▶ **Task brief**:
Return only those lines of the records below in which "Management" appears.

Stored data entries
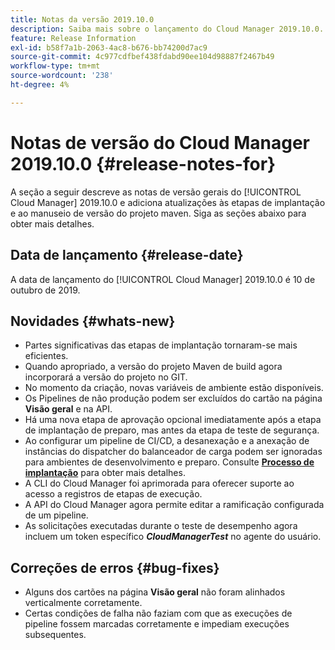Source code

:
 ```yaml
---
title: Notas da versão 2019.10.0
description: Saiba mais sobre o lançamento do Cloud Manager 2019.10.0.
feature: Release Information
exl-id: b58f7a1b-2063-4ac8-b676-bb74200d7ac9
source-git-commit: 4c977cdfbef438fdabd90ee104d98887f2467b49
workflow-type: tm+mt
source-wordcount: '238'
ht-degree: 4%

---
```


# Notas de versão do Cloud Manager 2019.10.0 {#release-notes-for}

A seção a seguir descreve as notas de versão gerais do [!UICONTROL Cloud Manager] 2019.10.0 e adiciona atualizações às etapas de implantação e ao manuseio de versão do projeto maven.
Siga as seções abaixo para obter mais detalhes.

## Data de lançamento {#release-date}

A data de lançamento do [!UICONTROL Cloud Manager] 2019.10.0 é 10 de outubro de 2019.

## Novidades {#whats-new}

* Partes significativas das etapas de implantação tornaram-se mais eficientes.
* Quando apropriado, a versão do projeto Maven de build agora incorporará a versão do projeto no GIT.
* No momento da criação, novas variáveis de ambiente estão disponíveis.
* Os Pipelines de não produção podem ser excluídos do cartão na página **Visão geral** e na API.
* Há uma nova etapa de aprovação opcional imediatamente após a etapa de implantação de preparo, mas antes da etapa de teste de segurança.
* Ao configurar um pipeline de CI/CD, a desanexação e a anexação de instâncias do dispatcher do balanceador de carga podem ser ignoradas para ambientes de desenvolvimento e preparo.
Consulte **[Processo de implantação](/help/using/code-deployment.md)** para obter mais detalhes.
* A CLI do Cloud Manager foi aprimorada para oferecer suporte ao acesso a registros de etapas de execução.
* A API do Cloud Manager agora permite editar a ramificação configurada de um pipeline.
* As solicitações executadas durante o teste de desempenho agora incluem um token específico ***CloudManagerTest*** no agente do usuário.

## Correções de erros {#bug-fixes}

* Alguns dos cartões na página **Visão geral** não foram alinhados verticalmente corretamente.
* Certas condições de falha não faziam com que as execuções de pipeline fossem marcadas corretamente e impediam execuções subsequentes.
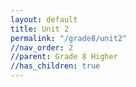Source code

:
 ```yaml
---
layout: default
title: Unit 2
permalink: "/grade8/unit2"
//nav_order: 2
//parent: Grade 8 Higher
//has_children: true
---
```

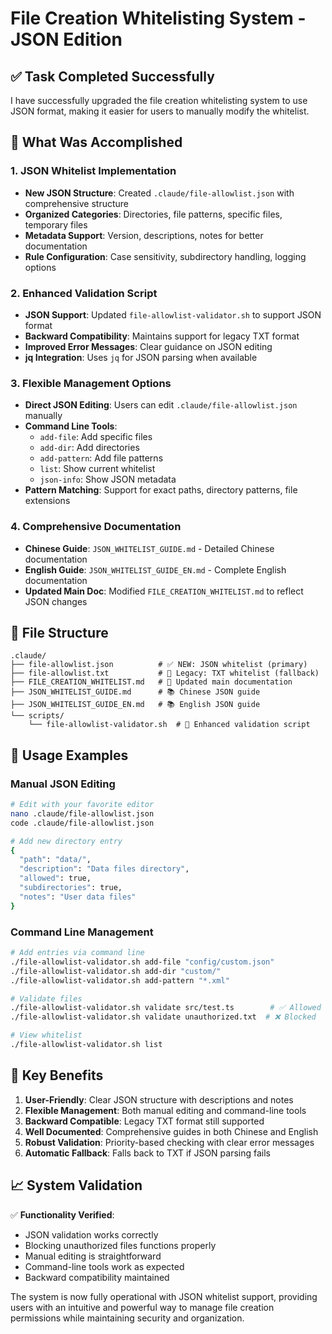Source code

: # File Creation Whitelisting System - JSON Edition

## ✅ Task Completed Successfully

I have successfully upgraded the file creation whitelisting system to use JSON format, making it easier for users to manually modify the whitelist.

## 🎯 What Was Accomplished

### 1. **JSON Whitelist Implementation**
- **New JSON Structure**: Created `.claude/file-allowlist.json` with comprehensive structure
- **Organized Categories**: Directories, file patterns, specific files, temporary files
- **Metadata Support**: Version, descriptions, notes for better documentation
- **Rule Configuration**: Case sensitivity, subdirectory handling, logging options

### 2. **Enhanced Validation Script**
- **JSON Support**: Updated `file-allowlist-validator.sh` to support JSON format
- **Backward Compatibility**: Maintains support for legacy TXT format
- **Improved Error Messages**: Clear guidance on JSON editing
- **jq Integration**: Uses `jq` for JSON parsing when available

### 3. **Flexible Management Options**
- **Direct JSON Editing**: Users can edit `.claude/file-allowlist.json` manually
- **Command Line Tools**: 
  - `add-file`: Add specific files
  - `add-dir`: Add directories
  - `add-pattern`: Add file patterns
  - `list`: Show current whitelist
  - `json-info`: Show JSON metadata
- **Pattern Matching**: Support for exact paths, directory patterns, file extensions

### 4. **Comprehensive Documentation**
- **Chinese Guide**: `JSON_WHITELIST_GUIDE.md` - Detailed Chinese documentation
- **English Guide**: `JSON_WHITELIST_GUIDE_EN.md` - Complete English documentation
- **Updated Main Doc**: Modified `FILE_CREATION_WHITELIST.md` to reflect JSON changes

## 📁 File Structure

```
.claude/
├── file-allowlist.json          # ✅ NEW: JSON whitelist (primary)
├── file-allowlist.txt           # 🔄 Legacy: TXT whitelist (fallback)
├── FILE_CREATION_WHITELIST.md   # 📝 Updated main documentation
├── JSON_WHITELIST_GUIDE.md      # 📚 Chinese JSON guide
├── JSON_WHITELIST_GUIDE_EN.md   # 📚 English JSON guide
└── scripts/
    └── file-allowlist-validator.sh  # 🔧 Enhanced validation script
```

## 🔧 Usage Examples

### Manual JSON Editing
```bash
# Edit with your favorite editor
nano .claude/file-allowlist.json
code .claude/file-allowlist.json

# Add new directory entry
{
  "path": "data/",
  "description": "Data files directory",
  "allowed": true,
  "subdirectories": true,
  "notes": "User data files"
}
```

### Command Line Management
```bash
# Add entries via command line
./file-allowlist-validator.sh add-file "config/custom.json"
./file-allowlist-validator.sh add-dir "custom/"
./file-allowlist-validator.sh add-pattern "*.xml"

# Validate files
./file-allowlist-validator.sh validate src/test.ts        # ✅ Allowed
./file-allowlist-validator.sh validate unauthorized.txt  # ❌ Blocked

# View whitelist
./file-allowlist-validator.sh list
```

## 🚀 Key Benefits

1. **User-Friendly**: Clear JSON structure with descriptions and notes
2. **Flexible Management**: Both manual editing and command-line tools
3. **Backward Compatible**: Legacy TXT format still supported
4. **Well Documented**: Comprehensive guides in both Chinese and English
5. **Robust Validation**: Priority-based checking with clear error messages
6. **Automatic Fallback**: Falls back to TXT if JSON parsing fails

## 📈 System Validation

✅ **Functionality Verified**:
- JSON validation works correctly
- Blocking unauthorized files functions properly
- Manual editing is straightforward
- Command-line tools work as expected
- Backward compatibility maintained

The system is now fully operational with JSON whitelist support, providing users with an intuitive and powerful way to manage file creation permissions while maintaining security and organization.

▶ **Written solution**:
### 3. **Flexible Management Options**
### Command Line Management
2. **Flexible Management**: Both manual editing and command-line tools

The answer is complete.